EXTRACTED INFORMATION START

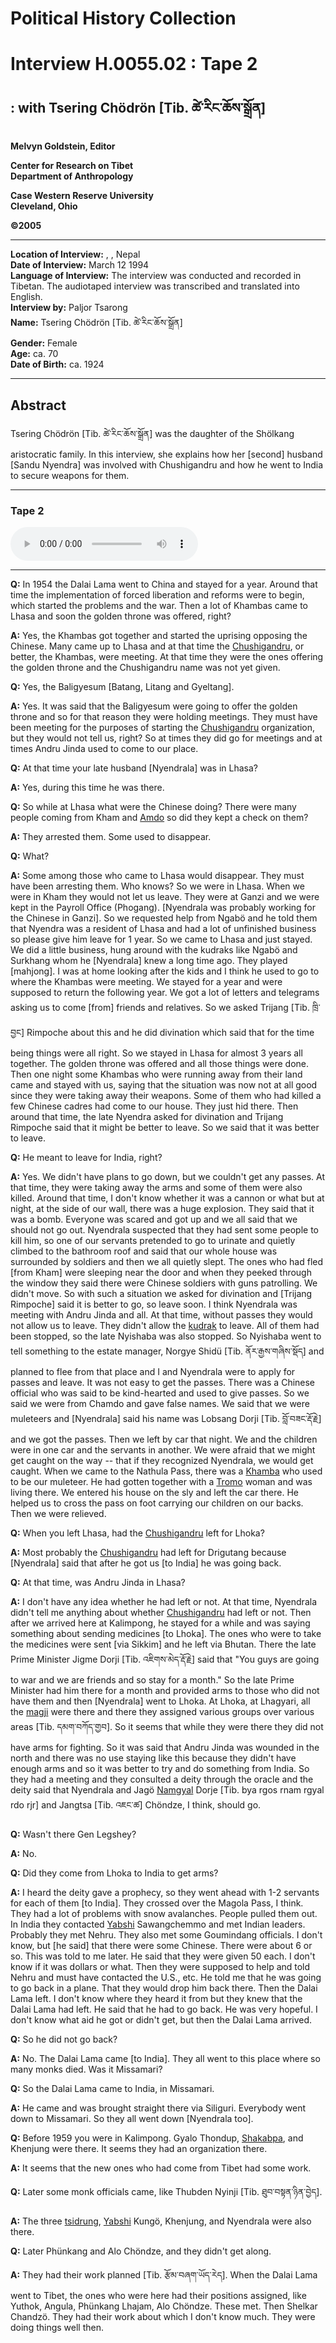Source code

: # Political History Collection  
# Interview H.0055.02 : Tape 2  
##  : with Tsering Chödrön [Tib. ཚེ་རིང་ཆོས་སྒྲོན]  
  
**Melvyn Goldstein, Editor**  

**Center for Research on Tibet**  
**Department of Anthropology**  

**Case Western Reserve University**  
**Cleveland, Ohio**  

**©2005**  

---  
**Location of Interview:** , , Nepal  
**Date of Interview:** March 12 1994  
**Language of Interview:** The interview was conducted and recorded in Tibetan. The audiotaped interview was transcribed and translated into English.  
**Interview by:** Paljor Tsarong  
**Name:** Tsering Chödrön [Tib. ཚེ་རིང་ཆོས་སྒྲོན]  
**Gender:** Female  
**Age:** ca. 70  
**Date of Birth:** ca. 1924  
  
---  
## Abstract  

 Tsering Chödrön [Tib. ཚེ་རིང་ཆོས་སྒྲོན] was the daughter of the Shölkang aristocratic family. In this interview, she explains how her [second] husband [Sandu Nyendra] was involved with Chushigandru and how he went to India to secure weapons for them.   

---  
### Tape 2  

<audio controls>
<source src="https://tile.loc.gov/storage-services/service/asian/asiantoha/H_0055_02/H_0055_02.mp3" type="audio/mp3">
Your browser does not support the audio element.
</audio>  

---

**Q:**  In 1954 the Dalai Lama went to China and stayed for a year. Around that time the implementation of forced liberation and reforms were to begin, which started the problems and the war. Then a lot of Khambas came to Lhasa and soon the golden throne was offered, right?   

**A:**  Yes, the Khambas got together and started the uprising opposing the Chinese. Many came up to Lhasa and at that time the <a href="#" data-tooltip="[tib. ཆུ་བཞི་སྒང་དྲུག]** The anti-Chinese Khamba insurgency force in Tibet that began in 1957 in Lhasa and launched an uprising against the Chinese the following year. The name means, &quot;four rivers and six mountain ranges,&quot; and refers to Eastern Tibet.">Chushigandru</a>, or better, the Khambas, were meeting. At that time they were the ones offering the golden throne and the Chushigandru name was not yet given.   

**Q:**  Yes, the Baligyesum [Batang, Litang and Gyeltang].   

**A:**  Yes. It was said that the Baligyesum were going to offer the golden throne and so for that reason they were holding meetings. They must have been meeting for the purposes of starting the <a href="#" data-tooltip="[tib. ཆུ་བཞི་སྒང་དྲུག]** The anti-Chinese Khamba insurgency force in Tibet that began in 1957 in Lhasa and launched an uprising against the Chinese the following year. The name means, &quot;four rivers and six mountain ranges,&quot; and refers to Eastern Tibet.">Chushigandru</a> organization, but they would not tell us, right? So at times they did go for meetings and at times Andru Jinda used to come to our place.   

**Q:**  At that time your late husband [Nyendrala] was in Lhasa?   

**A:**  Yes, during this time he was there.   

**Q:**  So while at Lhasa what were the Chinese doing? There were many people coming from Kham and <a href="#" data-tooltip="[tib. ཨ་མདོ]** One of the three main Tibetan sub-ethnic areas. It is located in the northeast of the Tibetan Plateau mostly in today&#x27;s Qinghai Province. A person from Amdo is called an Amdowa.">Amdo</a> so did they kept a check on them?   

**A:**  They arrested them. Some used to disappear.   

**Q:**  What?   

**A:**  Some among those who came to Lhasa would disappear. They must have been arresting them. Who knows? So we were in Lhasa. When we were in Kham they would not let us leave. They were at Ganzi and we were kept in the Payroll Office (Phogang). [Nyendrala was probably working for the Chinese in Ganzi]. So we requested help from Ngabö and he told them that Nyendra was a resident of Lhasa and had a lot of unfinished business so please give him leave for 1 year. So we came to Lhasa and just stayed. We did a little business, hung around with the kudraks like Ngabö and Surkhang whom he [Nyendrala] knew a long time ago. They played [mahjong]. I was at home looking after the kids and I think he used to go to where the Khambas were meeting. We stayed for a year and were supposed to return the following year. We got a lot of letters and telegrams asking us to come [from] friends and relatives. So we asked Trijang [Tib. ཁྲི་བྱང] Rimpoche about this and he did divination which said that for the time being things were all right. So we stayed in Lhasa for almost 3 years all together. The golden throne was offered and all those things were done. Then one night some Khambas who were running away from their land came and stayed with us, saying that the situation was now not at all good since they were taking away their weapons. Some of them who had killed a few Chinese cadres had come to our house. They just hid there. Then around that time, the late Nyendra asked for divination and Trijang Rimpoche said that it might be better to leave. So we said that it was better to leave.   

**Q:**  He meant to leave for India, right?   

**A:**  Yes. We didn't have plans to go down, but we couldn't get any passes. At that time, they were taking away the arms and some of them were also killed. Around that time, I don't know whether it was a cannon or what but at night, at the side of our wall, there was a huge explosion. They said that it was a bomb. Everyone was scared and got up and we all said that we should not go out. Nyendrala suspected that they had sent some people to kill him, so one of our servants pretended to go to urinate and quietly climbed to the bathroom roof and said that our whole house was surrounded by soldiers and then we all quietly slept. The ones who had fled [from Kham] were sleeping near the door and when they peeked through the window they said there were Chinese soldiers with guns patrolling. We didn't move. So with such a situation we asked for divination and [Trijang Rimpoche] said it is better to go, so leave soon. I think Nyendrala was meeting with Andru Jinda and all. At that time, without passes they would not allow us to leave. They didn't allow the <a href="#" data-tooltip="[tib. སྐུ་དྲག]** 1. A member of the lay aristocracy. 2. Title for government lay and monk officials. 3. A name occasionally used for the top leaders/officials in a monastery.">kudrak</a> to leave. All of them had been stopped, so the late Nyishaba was also stopped. So Nyishaba went to tell something to the estate manager, Norgye Shidü [Tib. ནོར་རྒྱས་གཞིས་སྡོད] and planned to flee from that place and I and Nyendrala were to apply for passes and leave. It was not easy to get the passes. There was a Chinese official who was said to be kind-hearted and used to give passes. So we said we were from Chamdo and gave false names. We said that we were muleteers and [Nyendrala] said his name was Lobsang Dorji [Tib. བློ་བཟང་རྡོ་རྗེ] and we got the passes. Then we left by car that night. We and the children were in one car and the servants in another. We were afraid that we might get caught on the way -- that if they recognized Nyendrala, we would get caught. When we came to the Nathula Pass, there was a <a href="#" data-tooltip="[tib. ཁམས་པ]** A person from the Kham region, a Tibetan from the Khamba (Khampa) sub-cultural group.">Khamba</a> who used to be our muleteer. He had gotten together with a <a href="#" data-tooltip="[tib. གྲོ་མོ]** The Tibetan name for the town that is located on the Sikkim/India border that the Chinese call Yadong.">Tromo</a> woman and was living there. We entered his house on the sly and left the car there. He helped us to cross the pass on foot carrying our children on our backs. Then we were relieved.   

**Q:**  When you left Lhasa, had the <a href="#" data-tooltip="[tib. ཆུ་བཞི་སྒང་དྲུག]** The anti-Chinese Khamba insurgency force in Tibet that began in 1957 in Lhasa and launched an uprising against the Chinese the following year. The name means, &quot;four rivers and six mountain ranges,&quot; and refers to Eastern Tibet.">Chushigandru</a> left for Lhoka?   

**A:**  Most probably the <a href="#" data-tooltip="[tib. ཆུ་བཞི་སྒང་དྲུག]** The anti-Chinese Khamba insurgency force in Tibet that began in 1957 in Lhasa and launched an uprising against the Chinese the following year. The name means, &quot;four rivers and six mountain ranges,&quot; and refers to Eastern Tibet.">Chushigandru</a> had left for Drigutang because [Nyendrala] said that after he got us [to India] he was going back.   

**Q:**  At that time, was Andru Jinda in Lhasa?   

**A:**  I don't have any idea whether he had left or not. At that time, Nyendrala didn't tell me anything about whether <a href="#" data-tooltip="[tib. ཆུ་བཞི་སྒང་དྲུག]** The anti-Chinese Khamba insurgency force in Tibet that began in 1957 in Lhasa and launched an uprising against the Chinese the following year. The name means, &quot;four rivers and six mountain ranges,&quot; and refers to Eastern Tibet.">Chushigandru</a> had left or not. Then after we arrived here at Kalimpong, he stayed for a while and was saying something about sending medicines [to Lhoka]. The ones who were to take the medicines were sent [via Sikkim] and he left via Bhutan. There the late Prime Minister Jigme Dorji [Tib. འཇིགས་མེད་རྡོ་རྗེ] said that "You guys are going to war and we are friends and so stay for a month." So the late Prime Minister had him there for a month and provided arms to those who did not have them and then [Nyendrala] went to Lhoka. At Lhoka, at Lhagyari, all the <a href="#" data-tooltip="[tib. དམག་སྤྱི]** 1. Commander-in-Chief (of the Tibetan Army). 2. Commander of a regiment in Chushigandru.">magji</a> were there and there they assigned various groups over various areas [Tib. དམག་བཀོད་གྱབ]. So it seems that while they were there they did not have arms for fighting. So it was said that Andru Jinda was wounded in the north and there was no use staying like this because they didn't have enough arms and so it was better to try and do something from India. So they had a meeting and they consulted a deity through the oracle and the deity said that Nyendrala and Jagö <a href="#" data-tooltip="[tib. རྣམ་རྒྱལ]** 1. A person&#x27;s name. 2. The name of the Dalai Lama&#x27;s monastery located in the Potala Palace [tib. rnam rgyal grwa tshamg].">Namgyal</a> Dorje [Tib. bya rgos rnam rgyal rdo rjr] and Jangtsa [Tib. འཇང་ཚ] Chöndze, I think, should go.   

**Q:**  Wasn't there Gen Legshey?   

**A:**  No.   

**Q:**  Did they come from Lhoka to India to get arms?   

**A:**  I heard the deity gave a prophecy, so they went ahead with 1-2 servants for each of them [to India]. They crossed over the Magola Pass, I think. They had a lot of problems with snow avalanches. People pulled them out. In India they contacted <a href="#" data-tooltip="[tib. ཡབ་གཞིས]** 1. The title given to a family of a Dalai Lama. 2. When used by itself, e.g., Yabshi&#x27;s house, it refers to the family of the current Dalai Lama.">Yabshi</a> Sawangchemmo and met Indian leaders. Probably they met Nehru. They also met some Goumindang officials. I don't know, but [he said] that there were some Chinese. There were about 6 or so. This was told to me later. He said that they were given 50 each. I don't know if it was dollars or what. Then they were supposed to help and told Nehru and must have contacted the U.S., etc. He told me that he was going to go back in a plane. That they would drop him back there. Then the Dalai Lama left. I don't know where they heard it from but they knew that the Dalai Lama had left. He said that he had to go back. He was very hopeful. I don't know what aid he got or didn't get, but then the Dalai Lama arrived.   

**Q:**  So he did not go back?   

**A:**  No. The Dalai Lama came [to India]. They all went to this place where so many monks died. Was it Missamari?   

**Q:**  So the Dalai Lama came to India, in Missamari.   

**A:**  He came and was brought straight there via Siliguri. Everybody went down to Missamari. So they all went down [Nyendrala too].   

**Q:**  Before 1959 you were in Kalimpong. Gyalo Thondup, <a href="#" data-tooltip="[tib. ཞྭ་སྒབ་པ]** The name of the family of an important lay official during the 1940s and 1950s.">Shakabpa</a>, and Khenjung were there. It seems they had an organization there.   

**A:**  It seems that the new ones who had come from Tibet had some work.   

**Q:**  Later some monk officials came, like Thubden Nyinji [Tib. ཐུབ་བསྟན་ཉིན་བྱེད].   

**A:**  The three <a href="#" data-tooltip="[tib. རྩེ་དྲུང]** A monk official in the Tibetan government.">tsidrung</a>, <a href="#" data-tooltip="[tib. ཡབ་གཞིས]** 1. The title given to a family of a Dalai Lama. 2. When used by itself, e.g., Yabshi&#x27;s house, it refers to the family of the current Dalai Lama.">Yabshi</a> Kungö, Khenjung, and Nyendrala were also there.   

**Q:**  Later Phünkang and Alo Chöndze, and they didn't get along.   

**A:**  They had their work planned [Tib. རྩོམ་བཞག་ཡོད་རེད]. When the Dalai Lama went to Tibet, the ones who were here had their positions assigned, like Yuthok, Angula, Phünkang Lhajam, Alo Chöndze. These met. Then Shelkar Chandzö. They had their work about which I don't know much. They were doing things well then.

EXTRACTED INFORMATION END

▸ **TRY IT**
Only the lines from the one holding "Nyinji [Tib. ཐུབ་བསྟན་ཉིན་བྱེད]." through the final line of the entries, both included, should be given again, word for word.

▸ **YOUR SOLUTION**
**Q:**  Later some monk officials came, like Thubden Nyinji [Tib. ཐུབ་བསྟན་ཉིན་བྱེད].   

**A:**  The three <a href="#" data-tooltip="[tib. རྩེ་དྲུང]** A monk official in the Tibetan government.">tsidrung</a>, <a href="#" data-tooltip="[tib. ཡབ་གཞིས]** 1. The title given to a family of a Dalai Lama. 2. When used by itself, e.g., Yabshi&#x27;s house, it refers to the family of the current Dalai Lama.">Yabshi</a> Kungö, Khenjung, and Nyendrala were also there.   

**Q:**  Later Phünkang and Alo Chöndze, and they didn't get along.   

**A:**  They had their work planned [Tib. རྩོམ་བཞག་ཡོད་རེད]. When the Dalai Lama went to Tibet, the ones who were here had their positions assigned, like Yuthok, Angula, Phünkang Lhajam, Alo Chöndze. These met. Then Shelkar Chandzö. They had their work about which I don't know much. They were doing things well then.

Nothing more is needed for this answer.